The counsel in Proverbs is not mere toothless moral commonplace, but is associated, in the preceding chapter, with fatherly advice to 'let thine heart keep my commandments' and to 'trust in the Lord with all thine heart.' The heart that so trusts will be safely guarded, and only such a heart will be. The inherent weakness of all attempts at self-keeping is that keeper and kept being one and the same personality, the more we need to be kept the less able we are to effect it. If in the very garrison are traitors, how shall the fortress be defended? If, then, we are to exercise an effectual guard over our characters and control over our natures, we must have an outward standard of right and wrong which shall not be deflected by variations in our temperature. We need a fixed light to steer towards, which is stable on the stable shore, and is not tossing up and down on our decks. We shall cleanse our way only when we 'take heed thereto, according to Thy word.' For even God's viceroy within, the sovereign conscience, can be warped, perverted, silenced, and is not immune from the spreading infection of evil. When it turns to God, as a mirror to the sun, it is irradiated and flashes bright illumination into dark corners, but its power depends on its being thus lit by radiations from the very Light of Life. And if we are ever to have a coercive power over the rebellious powers within, we must have God's power breathed into us, giving grip and energy to all the good within, quickening every lofty desire, satisfying every aspiration that feels after Him, cowing all our evil and being the very self of ourselves.

We need an outward motive which will stimulate and stir to effort. Our wills are lamed for good, and the world has strong charms that appeal to us. And if we are not to yield to these, there must be somewhere a stronger motive than any that the sorceress world has in its stores, that shall constrainingly draw us to ways that, because they tend upward, and yield no pabulum for the lower self, are difficult for sluggish feet. To the writer of this Book of Proverbs the name of God bore in it such a motive.
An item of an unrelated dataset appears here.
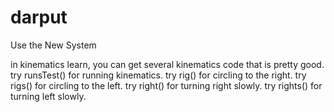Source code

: # darput

Use the New System

in kinematics learn, you can get several kinematics code that is pretty good. try runsTest() for running kinematics. try rig() for circling to the right. try rigs() for circling to the left. try right() for turning right slowly. try rights() for turning left slowly.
To us the name of Jesus, which is Love, bears a yet mightier appeal, and the motive which lies in His death for us is strong enough, and it alone is strong enough, to fire our whole selves with enthusiastic, grateful love, which will burn up our sloth, and sweep our evil out of our hearts, and make us swift and glad to do all that may please Him. If there must be fresh reinforcements thrown into the town of Mansoul, as there must be if it is not to be captured, there is one sure way of securing these. Our second text tells us whence the relieving force must come. If we are to keep our hearts with all diligence, we must be 'kept by the power of God,' and that power is not merely to make diversion outside the beleaguered fortress which may force the besiegers to retreat and give up their effort, but is to enter in and possess the soul which it wills to defend. It is when the enemy sees that new succours have, in some mysterious way, been introduced, that he gives up his siege. It is God in us that is our security.